Die Arbeitslosenzahlen in der Region sind weiter zurückgegangen. Die Arbeitslosenquote liegt jetzt bei 5,5 Prozent – der niedrigste Wert seit der Wiedervereinigung.

Seit Monaten sinken die Arbeitszahlen. So auch im Juni, als in der Region 13197 Menschen bei der Agentur für Arbeit und den Jobcentern arbeitslos gemeldet waren. Das Minus von 690 Fällen bedeutet einen Rückgang um fünf Prozent gegenüber dem Juni 2017.

Damit wurde der gute Mai-Wert noch einmal unterschritten, so dass im Juni nun die niedrigste Arbeitslosenzahl seit der Wiedervereinigung zu Buche schlägt, teilt die Göttinger Agentur für Arbeit weiter mit. Gleiches gilt auch für die Arbeitslosenquote, die mit 5,5 Prozent gleich 0,3 Prozentpunkte unter dem Vorjahreswert liegt. Gegenüber Mai dieses Jahres sank die Zahl der Arbeitslosen im Agenturbezirk Göttingen um 225 – ein Minus von 1,7 Prozent.

Entwicklung in den Landkreisen Göttingen und Northeim

In beiden Landkreisen Göttingen und Northeim, die zum Agenturbezirk Göttingen zählen, sank die Arbeitslosigkeit. Dabei ging die Zahl der Arbeitslosen sowohl im Vergleich zum Vormonat als auch im Vergleich zum Vorjahresmonat zurück.

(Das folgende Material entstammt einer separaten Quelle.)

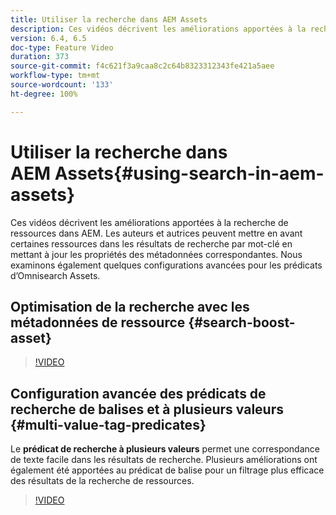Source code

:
 ```yaml
---
title: Utiliser la recherche dans AEM Assets
description: Ces vidéos décrivent les améliorations apportées à la recherche de ressources dans AEM. Les auteurs et autrices peuvent mettre en avant certaines ressources dans les résultats de recherche par mot-clé en mettant à jour les propriétés des métadonnées correspondantes. Nous examinons également quelques configurations avancées pour les prédicats d’Omnisearch Assets.
version: 6.4, 6.5
doc-type: Feature Video
duration: 373
source-git-commit: f4c621f3a9caa8c2c64b8323312343fe421a5aee
workflow-type: tm+mt
source-wordcount: '133'
ht-degree: 100%

---
```



# Utiliser la recherche dans AEM Assets{#using-search-in-aem-assets}

Ces vidéos décrivent les améliorations apportées à la recherche de ressources dans AEM. Les auteurs et autrices peuvent mettre en avant certaines ressources dans les résultats de recherche par mot-clé en mettant à jour les propriétés des métadonnées correspondantes. Nous examinons également quelques configurations avancées pour les prédicats d’Omnisearch Assets.

## Optimisation de la recherche avec les métadonnées de ressource {#search-boost-asset}

>[!VIDEO](https://video.tv.adobe.com/v/16766?quality=12&learn=on)

## Configuration avancée des prédicats de recherche de balises et à plusieurs valeurs {#multi-value-tag-predicates}

Le **prédicat de recherche à plusieurs valeurs** permet une correspondance de texte facile dans les résultats de recherche. Plusieurs améliorations ont également été apportées au prédicat de balise pour un filtrage plus efficace des résultats de la recherche de ressources.

>[!VIDEO](https://video.tv.adobe.com/v/16457?quality=12&learn=on)
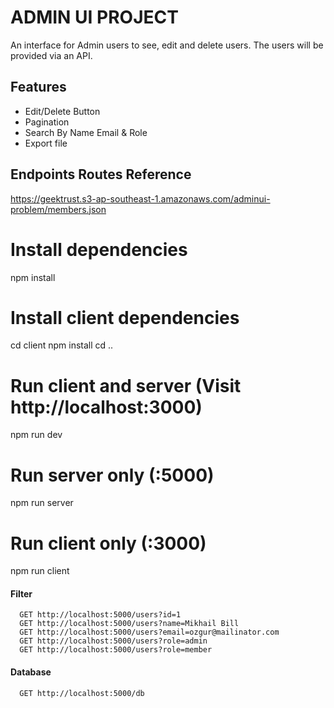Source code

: # ADMIN UI PROJECT

An interface for Admin users to see, edit and delete users. The users will be provided via an API.

## Features

- Edit/Delete Button
- Pagination
- Search By Name Email & Role
- Export file

## Endpoints Routes Reference

https://geektrust.s3-ap-southeast-1.amazonaws.com/adminui-problem/members.json

# Install dependencies

npm install

# Install client dependencies

cd client
npm install
cd ..

# Run client and server (Visit http://localhost:3000)

npm run dev

# Run server only (:5000)

npm run server

# Run client only (:3000)

npm run client

#### Filter

```http
  GET http://localhost:5000/users?id=1
  GET http://localhost:5000/users?name=Mikhail Bill
  GET http://localhost:5000/users?email=ozgur@mailinator.com
  GET http://localhost:5000/users?role=admin
  GET http://localhost:5000/users?role=member

```

#### Database

```http
  GET http://localhost:5000/db
```
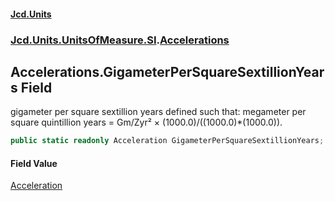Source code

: #### [Jcd.Units](index.md 'index')
### [Jcd.Units.UnitsOfMeasure.SI](Jcd.Units.UnitsOfMeasure.SI.md 'Jcd.Units.UnitsOfMeasure.SI').[Accelerations](Accelerations.md 'Jcd.Units.UnitsOfMeasure.SI.Accelerations')

## Accelerations.GigameterPerSquareSextillionYears Field

gigameter per square sextillion years defined such that: megameter per square quintillion years = Gm/Zyr² ×
(1000.0)/((1000.0)*(1000.0)).

```csharp
public static readonly Acceleration GigameterPerSquareSextillionYears;
```

#### Field Value
[Acceleration](Acceleration.md 'Jcd.Units.UnitTypes.Acceleration')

Nach dem Rekordwert des vergangenen Monats, der für den Landkreis Northeim die niedrigste Arbeitslosenzahl der vergangenen 30 Jahre bedeutete, wurde dieser Wert im Juni noch einmal unterboten, erklärt die Agentur für Arbeit. Im zurückliegenden Monat waren im Landkreis Northeim 3674 Menschen arbeitslos gemeldet, 99 (2,6 Prozent) weniger als im Mai und 271 (6,9 Prozent) weniger als vor Jahresfrist. Damit sank nicht nur die absolute Arbeitslosenzahl auf einen neuen Tiefstwert, sondern auch die Arbeitslosenquote, die erstmals auf 5,2 Prozent fiel und damit 0,4 Prozentpunkte unter dem Juni-Wert 2017 und 0,2 Prozentpunkte unter dem Vormonatswert liegt.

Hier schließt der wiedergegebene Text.